Spatial distribution of trace metals and associated transport proteins during bacterial infection

Innate immune systems alter the concentrations of trace elements in host niches in response to invading pathogens during infection. This work reports the interplay between d-block metal ions and their associated biomolecules using hyphenated elemental techniques to spatially quantify both elemental distributions and the abundance of specific transport proteins. Here, lung tissues were collected for analyses from na & iuml;ve and Streptococcus pneumoniae-infected mice fed on a zinc-restricted or zinc-supplemented diet. Spatiotemporal distributions of manganese (Mn-55), iron (Fe-56), copper (Cu-63), and zinc (Zn-66) were determined by quantitative laser ablation-inductively coupled plasma-mass spectrometry. The murine transport proteins ZIP8 and ZIP14, which are associated with zinc transport, were also imaged by incorporation of immunohistochemistry techniques into the analytical workflow. Collectively, this work demonstrates the potential of a single instrumental platform suitable for multiplex analyses of tissues and labelled antibodies to investigate complex elemental interactions at the host-pathogen interface.
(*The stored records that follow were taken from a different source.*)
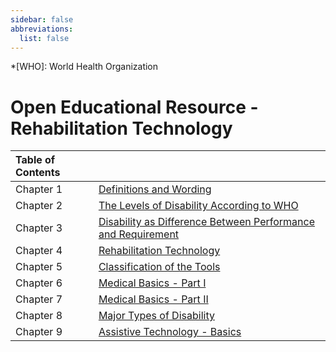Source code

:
 ```yaml
---
sidebar: false
abbreviations:
  list: false
---
```


<!-- prettier-ignore -->
*[WHO]: World Health Organization

# Open Educational Resource - Rehabilitation Technology

<!-- prettier-ignore -->
| Table of Contents                                                                              ||
| :---------------- | --------------------------------------------------------------------------- |
| Chapter 1         | [Definitions and Wording](chapter1.md)                                      |
| Chapter 2         | [The Levels of Disability According to WHO](chapter2.md)                    |
| Chapter 3         | [Disability as Difference Between Performance and Requirement](chapter3.md) |
| Chapter 4         | [Rehabilitation Technology](chapter4.md)                                    |
| Chapter 5         | [Classification of the Tools](chapter5.md)                                  |
| Chapter 6         | [Medical Basics - Part I](chapter6.md)                                      |
| Chapter 7         | [Medical Basics - Part II](chapter7.md)                                     |
| Chapter 8         | [Major Types of Disability](chapter8.md)                                    |
| Chapter 9         | [Assistive Technology - Basics](chapter9.md)                                |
Further, these methods have the potential for broad application to investigations of biological pathways where concomitant measurement of elements and biomolecules is crucial to understand the basis of disease and aid in development of new therapeutic approaches.

Automated summary

This study investigates the interplay between d-block metal ions and their associated biomolecules in response to invading pathogens. By using elemental techniques, the researchers were able to quantify both the distribution of trace elements and the abundance of specific transport proteins. The findings demonstrate the potential of a single instrumental platform for multiplex analyses, which can be applied to investigate complex elemental interactions and aid in the development of new therapeutic approaches.